Findings: Substantially higher systemic and mucosal immune responses, including bronchoalveolar lavage IgA/IgG and lung polyfunctional memory CD8 T cells, were induced by the heterologous PD1-RBD-DNA/LAIV-HK68-RBD as compared with other regimens. When vaccinated animals were challenged at the memory phase, prevention of robust SARS-CoV-2 infection in nasal turbinate was achieved primarily by the heterologous regimen besides consistent protection in lungs. The regimen-induced antibodies cross-neutralized variants of concerns. Furthermore, LAIV-CA4-RBD could boost the BioNTech vaccine for improved mucosal immunity.

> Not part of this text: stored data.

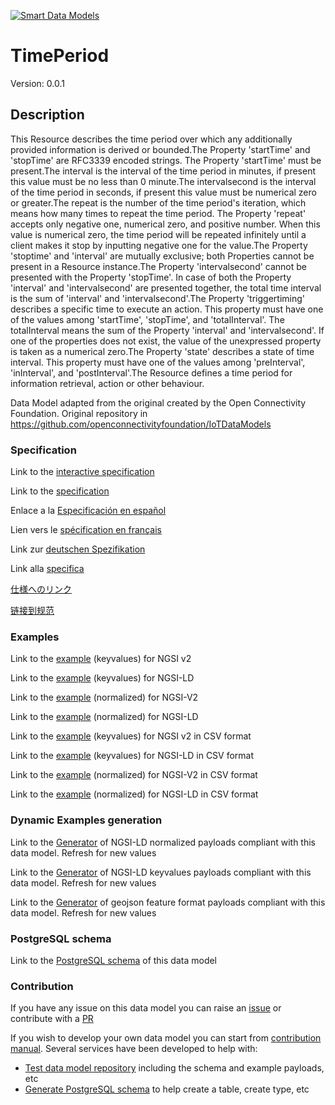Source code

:[![Smart Data Models](https://smartdatamodels.org/wp-content/uploads/2022/01/SmartDataModels_logo.png "Logo")](https://smartdatamodels.org)
# TimePeriod
Version: 0.0.1

## Description 

This Resource describes the time period over which any additionally provided information is derived or bounded.The Property 'startTime' and 'stopTime' are RFC3339 encoded strings. The Property 'startTime' must be present.The interval is the interval of the time period in minutes, if present this value must be no less than 0 minute.The intervalsecond is the interval of the time period in seconds, if present this value must be numerical zero or greater.The repeat is the number of the time period's iteration, which means how many times to repeat the time period. The Property 'repeat' accepts only negative one, numerical zero, and positive number. When this value is numerical zero, the time period will be repeated infinitely until a client makes it stop by inputting negative one for the value.The Property 'stoptime' and 'interval' are mutually exclusive; both Properties cannot be present in a Resource instance.The Property 'intervalsecond' cannot be presented with the Property 'stopTime'. In case of both the Property 'interval' and 'intervalsecond' are presented together, the total time interval is the sum of 'interval' and 'intervalsecond'.The Property 'triggertiming' describes a specific time to execute an action. This property must have one of the values among 'startTime', 'stopTime', and 'totalInterval'. The totalInterval means the sum of the Property 'interval' and 'intervalsecond'. If one of the properties does not exist, the value of the unexpressed property is taken as a numerical zero.The Property 'state' describes a state of time interval. This property must have one of the values among 'preInterval', 'inInterval', and 'postInterval'.The Resource defines a time period for information retrieval, action or other behaviour.

Data Model adapted from the original created by the Open Connectivity Foundation. Original repository in https://github.com/openconnectivityfoundation/IoTDataModels
### Specification

Link to the [interactive specification](https://swagger.lab.fiware.org/?url=https://smart-data-models.github.io/dataModel.OCF/TimePeriod/swagger.yaml)

Link to the [specification](https://github.com/smart-data-models/dataModel.OCF/blob/master/TimePeriod/doc/spec.md)

Enlace a la [Especificación en español](https://github.com/smart-data-models/dataModel.OCF/blob/master/TimePeriod/doc/spec_ES.md)

Lien vers le [spécification en français](https://github.com/smart-data-models/dataModel.OCF/blob/master/TimePeriod/doc/spec_FR.md)

Link zur [deutschen Spezifikation](https://github.com/smart-data-models/dataModel.OCF/blob/master/TimePeriod/doc/spec_DE.md)

Link alla [specifica](https://github.com/smart-data-models/dataModel.OCF/blob/master/TimePeriod/doc/spec_IT.md)

[仕様へのリンク](https://github.com/smart-data-models/dataModel.OCF/blob/master/TimePeriod/doc/spec_JA.md)

[链接到规范](https://github.com/smart-data-models/dataModel.OCF/blob/master/TimePeriod/doc/spec_ZH.md)
### Examples

Link to the [example](https://smart-data-models.github.io/dataModel.OCF/TimePeriod/examples/example.json) (keyvalues) for NGSI v2

Link to the [example](https://smart-data-models.github.io/dataModel.OCF/TimePeriod/examples/example.jsonld) (keyvalues) for NGSI-LD

Link to the [example](https://smart-data-models.github.io/dataModel.OCF/TimePeriod/examples/example-normalized.json) (normalized) for NGSI-V2

Link to the [example](https://smart-data-models.github.io/dataModel.OCF/TimePeriod/examples/example-normalized.jsonld) (normalized) for NGSI-LD

Link to the [example](https://github.com/smart-data-models/dataModel.OCF/blob/master/TimePeriod/examples/example.json.csv) (keyvalues) for NGSI v2 in CSV format

Link to the [example](https://github.com/smart-data-models/dataModel.OCF/blob/master/TimePeriod/examples/example.jsonld.csv) (keyvalues) for NGSI-LD in CSV format

Link to the [example](https://github.com/smart-data-models/dataModel.OCF/blob/master/TimePeriod/examples/example-normalized.json.csv) (normalized) for NGSI-V2 in CSV format

Link to the [example](https://github.com/smart-data-models/dataModel.OCF/blob/master/TimePeriod/examples/example-normalized.jsonld.csv) (normalized) for NGSI-LD in CSV format
### Dynamic Examples generation

Link to the [Generator](https://smartdatamodels.org/extra/ngsi-ld_generator.php?schemaUrl=https://raw.githubusercontent.com/smart-data-models/dataModel.OCF/master/TimePeriod/schema.json&email=info@smartdatamodels.org) of NGSI-LD normalized payloads compliant with this data model. Refresh for new values

Link to the [Generator](https://smartdatamodels.org/extra/ngsi-ld_generator_keyvalues.php?schemaUrl=https://raw.githubusercontent.com/smart-data-models/dataModel.OCF/master/TimePeriod/schema.json&email=info@smartdatamodels.org) of NGSI-LD keyvalues payloads compliant with this data model. Refresh for new values

Link to the [Generator](https://smartdatamodels.org/extra/geojson_features_generator.php?schemaUrl=https://raw.githubusercontent.com/smart-data-models/dataModel.OCF/master/TimePeriod/schema.json&email=info@smartdatamodels.org) of geojson feature format payloads compliant with this data model. Refresh for new values
### PostgreSQL schema

Link to the [PostgreSQL schema](https://github.com/smart-data-models/dataModel.OCF/blob/master/TimePeriod/schema.sql) of this data model
### Contribution

 If you have any issue on this data model you can raise an [issue](https://github.com/smart-data-models/dataModel.OCF/issues)  or contribute with a [PR](https://github.com/smart-data-models/dataModel.OCF/pulls)

 If you wish to develop your own data model you can start from [contribution manual](https://bit.ly/contribution_manual). Several services have been developed to help with: 
 - [Test data model repository](https://smartdatamodels.org/index.php/data-models-contribution-api/) including the schema and example payloads, etc
 - [Generate PostgreSQL schema](https://smartdatamodels.org/index.php/sql-service/) to help create a table, create type, etc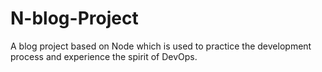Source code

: # N-blog-Project
A blog project based on Node which is used to practice the development process and experience the spirit of DevOps.
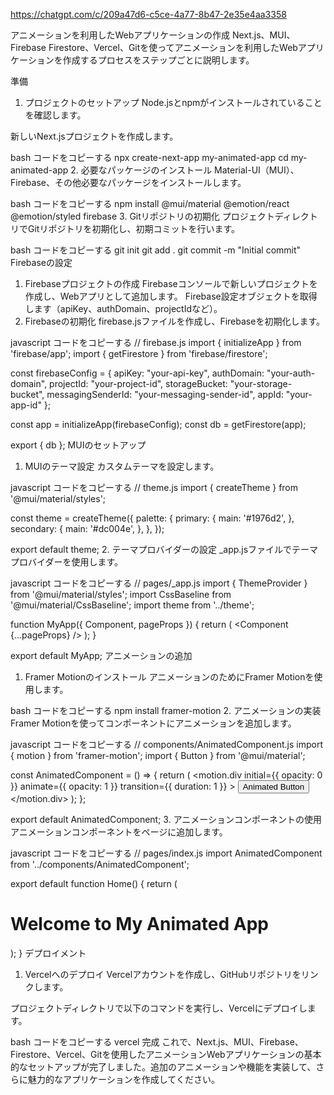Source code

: https://chatgpt.com/c/209a47d6-c5ce-4a77-8b47-2e35e4aa3358

アニメーションを利用したWebアプリケーションの作成
Next.js、MUI、Firebase Firestore、Vercel、Gitを使ってアニメーションを利用したWebアプリケーションを作成するプロセスをステップごとに説明します。

準備
1. プロジェクトのセットアップ
Node.jsとnpmがインストールされていることを確認します。

新しいNext.jsプロジェクトを作成します。

bash
コードをコピーする
npx create-next-app my-animated-app
cd my-animated-app
2. 必要なパッケージのインストール
Material-UI（MUI）、Firebase、その他必要なパッケージをインストールします。

bash
コードをコピーする
npm install @mui/material @emotion/react @emotion/styled firebase
3. Gitリポジトリの初期化
プロジェクトディレクトリでGitリポジトリを初期化し、初期コミットを行います。

bash
コードをコピーする
git init
git add .
git commit -m "Initial commit"
Firebaseの設定
1. Firebaseプロジェクトの作成
Firebaseコンソールで新しいプロジェクトを作成し、Webアプリとして追加します。
Firebase設定オブジェクトを取得します（apiKey、authDomain、projectIdなど）。
2. Firebaseの初期化
firebase.jsファイルを作成し、Firebaseを初期化します。

javascript
コードをコピーする
// firebase.js
import { initializeApp } from 'firebase/app';
import { getFirestore } from 'firebase/firestore';

const firebaseConfig = {
  apiKey: "your-api-key",
  authDomain: "your-auth-domain",
  projectId: "your-project-id",
  storageBucket: "your-storage-bucket",
  messagingSenderId: "your-messaging-sender-id",
  appId: "your-app-id"
};

const app = initializeApp(firebaseConfig);
const db = getFirestore(app);

export { db };
MUIのセットアップ
1. MUIのテーマ設定
カスタムテーマを設定します。

javascript
コードをコピーする
// theme.js
import { createTheme } from '@mui/material/styles';

const theme = createTheme({
  palette: {
    primary: {
      main: '#1976d2',
    },
    secondary: {
      main: '#dc004e',
    },
  },
});

export default theme;
2. テーマプロバイダーの設定
_app.jsファイルでテーマプロバイダーを使用します。

javascript
コードをコピーする
// pages/_app.js
import { ThemeProvider } from '@mui/material/styles';
import CssBaseline from '@mui/material/CssBaseline';
import theme from '../theme';

function MyApp({ Component, pageProps }) {
  return (
    <ThemeProvider theme={theme}>
      <CssBaseline />
      <Component {...pageProps} />
    </ThemeProvider>
  );
}

export default MyApp;
アニメーションの追加
1. Framer Motionのインストール
アニメーションのためにFramer Motionを使用します。

bash
コードをコピーする
npm install framer-motion
2. アニメーションの実装
Framer Motionを使ってコンポーネントにアニメーションを追加します。

javascript
コードをコピーする
// components/AnimatedComponent.js
import { motion } from 'framer-motion';
import { Button } from '@mui/material';

const AnimatedComponent = () => {
  return (
    <motion.div
      initial={{ opacity: 0 }}
      animate={{ opacity: 1 }}
      transition={{ duration: 1 }}
    >
      <Button variant="contained" color="primary">
        Animated Button
      </Button>
    </motion.div>
  );
};

export default AnimatedComponent;
3. アニメーションコンポーネントの使用
アニメーションコンポーネントをページに追加します。

javascript
コードをコピーする
// pages/index.js
import AnimatedComponent from '../components/AnimatedComponent';

export default function Home() {
  return (
    <div>
      <h1>Welcome to My Animated App</h1>
      <AnimatedComponent />
    </div>
  );
}
デプロイメント
1. Vercelへのデプロイ
Vercelアカウントを作成し、GitHubリポジトリをリンクします。

プロジェクトディレクトリで以下のコマンドを実行し、Vercelにデプロイします。

bash
コードをコピーする
vercel
完成
これで、Next.js、MUI、Firebase、Firestore、Vercel、Gitを使用したアニメーションWebアプリケーションの基本的なセットアップが完了しました。追加のアニメーションや機能を実装して、さらに魅力的なアプリケーションを作成してください。

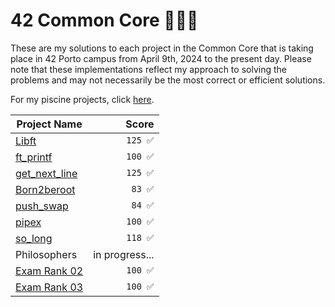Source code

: # 42 Common Core 👨🏻‍💻

These are my solutions to each project in the Common Core that is taking place in 42 Porto campus from April 9th, 2024 to the present day. Please note that these implementations reflect my approach to solving the problems and may not necessarily be the most correct or efficient solutions.

For my piscine projects, click [here](https://github.com/podefteza/42-C-Piscine).

| Project Name             |  Score  |
|-------------------------|--------:|
| [Libft](https://github.com/podefteza/libft)                   | `125 ✅`  |
| [ft_printf](https://github.com/podefteza/ft_printf)              |  `100 ✅`  |
| [get_next_line](https://github.com/podefteza/get_next_line)           |  `125 ✅`  |
| [Born2beroot](https://github.com/podefteza/Born2beRoot)           |  `83 ✅`  |
| [push_swap](https://github.com/podefteza/push_swap) |  `84 ✅`  |
| [pipex](https://github.com/podefteza/pipex) | `100 ✅`  |
| [so_long](https://github.com/podefteza/so_long) | `118 ✅` |
| Philosophers | in progress... |
| [Exam Rank 02](https://github.com/podefteza/exam-rank-02) | `100 ✅` |
| [Exam Rank 03](https://github.com/podefteza/exam-rank-03) | `100 ✅` |

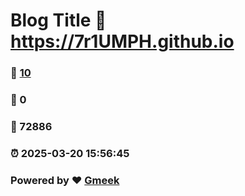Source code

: # Blog Title :link: https://7r1UMPH.github.io 
### :page_facing_up: [10](https://7r1UMPH.github.io/tag.html) 
### :speech_balloon: 0 
### :hibiscus: 72886 
### :alarm_clock: 2025-03-20 15:56:45 
### Powered by :heart: [Gmeek](https://github.com/Meekdai/Gmeek)
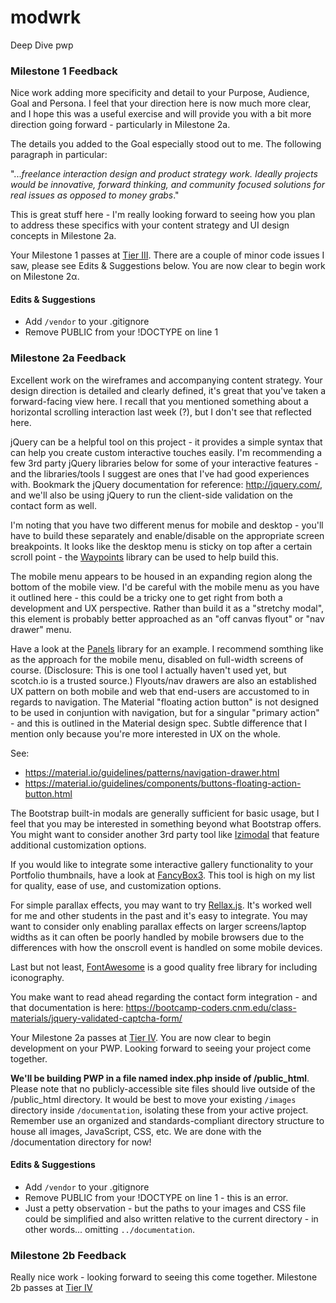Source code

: # modwrk
Deep Dive pwp

### Milestone 1 Feedback
Nice work adding more specificity and detail to your Purpose, Audience, Goal and Persona. I feel that your direction here is now much more clear, and I hope this was a useful exercise and will provide you with a bit more direction going forward - particularly in Milestone 2a. 

The details you added to the Goal especially stood out to me. The following paragraph in particular:

"..._freelance interaction design and product strategy work. Ideally projects would be innovative, forward thinking, and community focused solutions for real issues as opposed to money grabs_."

This is great stuff here - I'm really looking forward to seeing how you plan to address these specifics with your content strategy and UI design concepts in Milestone 2a. 

Your Milestone 1 passes at [Tier III](https://bootcamp-coders.cnm.edu/projects/personal/rubric/). There are a couple of minor code issues I saw, please see Edits &amp; Suggestions below. You are now clear to begin work on Milestone 2&alpha;.

#### Edits &amp; Suggestions
- Add `/vendor` to your .gitignore
- Remove PUBLIC from your !DOCTYPE on line 1

### Milestone 2a Feedback
Excellent work on the wireframes and accompanying content strategy. Your design direction is detailed and clearly defined, it's great that you've taken a forward-facing view here. I recall that you mentioned something about a horizontal scrolling interaction last week (?), but I don't see that reflected here.  

jQuery can be a helpful tool on this project - it provides a simple syntax that can help you create  custom interactive touches easily. I'm recommending a few 3rd party jQuery libraries below for some of your interactive features - and the libraries/tools I suggest are ones that I've had good experiences with. Bookmark the jQuery documentation for reference: http://jquery.com/, and we'll also be using jQuery to run the client-side validation on the contact form as well.

I'm noting that you have two different menus for mobile and desktop - you'll have to build these separately and enable/disable on the appropriate screen breakpoints. It looks like the desktop menu is sticky on top after a certain scroll point - the [Waypoints](http://imakewebthings.com/waypoints/shortcuts/sticky-elements/) library can be used to help build this.

The mobile menu appears to be housed in an expanding region along the bottom of the mobile view. I'd be careful with the mobile menu as you have it outlined here - this could be a tricky one to get right from both a development and UX perspective. Rather than build it as a "stretchy modal", this element is probably better approached as an "off canvas flyout" or "nav drawer" menu.

Have a look at the [Panels](https://panels.scotch.io/) library for an example. I recommend somthing like as the approach for the mobile menu, disabled on full-width screens of course. (Disclosure: This is one tool I actually haven't used yet, but scotch.io is a trusted source.) Flyouts/nav drawers are also an established UX pattern on both mobile and web that end-users are accustomed to in regards to navigation. The Material "floating action button" is  not designed to be used in conjuntion with navigation, but for a singular "primary action" - and this is outlined in the Material design spec. Subtle difference that I mention only because you're more interested in UX on the whole.

See:
- https://material.io/guidelines/patterns/navigation-drawer.html
- https://material.io/guidelines/components/buttons-floating-action-button.html

The Bootstrap built-in modals are generally sufficient for basic usage, but I feel that you may be interested in something beyond what Bootstrap offers. You might want to consider another 3rd party tool like [Izimodal](http://izimodal.marcelodolce.com) that feature additional customization options.

If you would like to integrate some interactive gallery functionality to your Portfolio thumbnails, have a look at [FancyBox3](http://fancyapps.com/fancybox/3/). This tool is high on my list for quality, ease of use, and customization options.

For simple parallax effects, you may want to try [Rellax.js](https://dixonandmoe.com/rellax/). It's worked well for me and other students in the past and it's easy to integrate. You may want to consider only enabling parallax effects on larger screens/laptop widths as it can often be poorly handled by mobile browsers due to the differences with how the onscroll event is handled on some mobile devices.

Last but not least, [FontAwesome](https://fontawesome.com/) is a good quality free library for including iconography.

You make want to read ahead regarding the contact form integration - and that documentation is here: https://bootcamp-coders.cnm.edu/class-materials/jquery-validated-captcha-form/

Your Milestone 2a passes at [Tier IV](https://bootcamp-coders.cnm.edu/projects/personal/rubric/). You are now clear to begin development on your PWP. Looking forward to seeing your project come together.

**We'll be building PWP in a file named index.php inside of /public_html**. Please note that no publicly-accessible site files should live outside of the /public_html directory. It would be best to move your existing `/images` directory inside `/documentation`, isolating these from your active project. Remember use an organized and standards-compliant directory structure to house all images, JavaScript, CSS, etc. We are done with the /documentation directory for now!

#### Edits &amp; Suggestions
- Add `/vendor` to your .gitignore
- Remove PUBLIC from your !DOCTYPE on line 1 - this is an error.
- Just a petty observation - but the paths to your images and CSS file could be simplified and also written relative to the current directory - in other words... omitting `../documentation`.

### Milestone 2b Feedback
Really nice work - looking forward to seeing this come together. Milestone 2b passes at [Tier IV](https://bootcamp-coders.cnm.edu/projects/personal/rubric/)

Interpretation: Our results demonstrated that intranasal influenza-based boost vaccination induces mucosal and systemic immunity for effective SARS-CoV-2 prevention in both upper and lower respiratory systems.
Funding: This study was supported by the Research Grants Council Collaborative Research Fund, General Research Fund and Health and Medical Research Fund in Hong Kong; Outbreak Response to Novel Coronavirus (COVID-19) by the Coalition for Epidemic Preparedness Innovations; Shenzhen Science and Technology Program and matching fund from Shenzhen Immuno Cure BioTech Limited; the Health@InnoHK, Innovation and Technology Commission of Hong Kong; National Program on Key Research Project of China; donations from the Friends of Hope Education Fund; the Theme-Based Research Scheme.
Keywords: Live-attenuated influenza-based vaccine; Mucosal immunity; Nasal prevention; PD1-based DNA vaccine; Receptor binding domain; SARS-CoV-2.